Copper topped $4 a pound, extending a rally to a 28-month-high, as speculation mounted that the dollar will weaken and as commodity prices surged.
The greenback has slumped 8.5 percent against a six- currency basket since July 1 on concern that Federal Reserve spending will spur inflation. The Fed said last week it will purchase an additional $600 billion of Treasuries through June to bolster the U.S. economy. The Thompson Reuters/CRB Index of 19 raw materials rose for a ninth straight day, heading for the longest uninterrupted advance since March 2005.
“Lingering misgivings” about the Fed’s move are “fueling the general aversion away from paper currencies and into hard assets,” Edward Meir, an analyst at MF Global Holdings Ltd. in Darien, Connecticut, said today in a report.
Copper futures for delivery in December added 8.65 cents, or 2.2 percent, to close at $4.043 a pound at 1:35 p.m. on the Comex in New York. Earlier, the price reached $4.0475, the highest level since July 2, 2008.

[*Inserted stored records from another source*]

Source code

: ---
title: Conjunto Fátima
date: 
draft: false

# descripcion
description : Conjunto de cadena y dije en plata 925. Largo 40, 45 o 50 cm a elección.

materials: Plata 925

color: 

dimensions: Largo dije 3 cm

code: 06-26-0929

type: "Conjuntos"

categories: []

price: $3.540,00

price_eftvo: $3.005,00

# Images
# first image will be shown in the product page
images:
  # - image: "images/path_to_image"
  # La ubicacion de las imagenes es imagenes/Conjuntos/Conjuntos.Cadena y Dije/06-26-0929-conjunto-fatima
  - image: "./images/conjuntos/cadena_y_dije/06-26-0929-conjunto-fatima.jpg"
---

The metal reached a record $4.2605 in May 2008.
“Copper fundamentals are exceptionally strong,” said Wayne Atwell, a managing director at Casimir Capital in New York.
Prices will reach new highs within three months, driven by strong demand from China, the world’s largest metals user, and a dearth of new supplies, Atwell sad in a report yesterday. The price will climb to $5 next year and $6 in 2012, he said.
The dollar fell as much as 0.4 percent before erasing earlier losses.
On the London Metal Exchange, copper for delivery in three months climbed $198, or 2.3 percent, to $8,858 a metric ton ($4.02 a pound).
Tin for three-month delivery rose $750, or 2.8 percent, to $27,350 a ton on the LME, after earlier touching an all-time high of $27,500. Lead advanced to a 10-month high, and zinc gained 4.1 percent. Nickel and aluminum also rallied.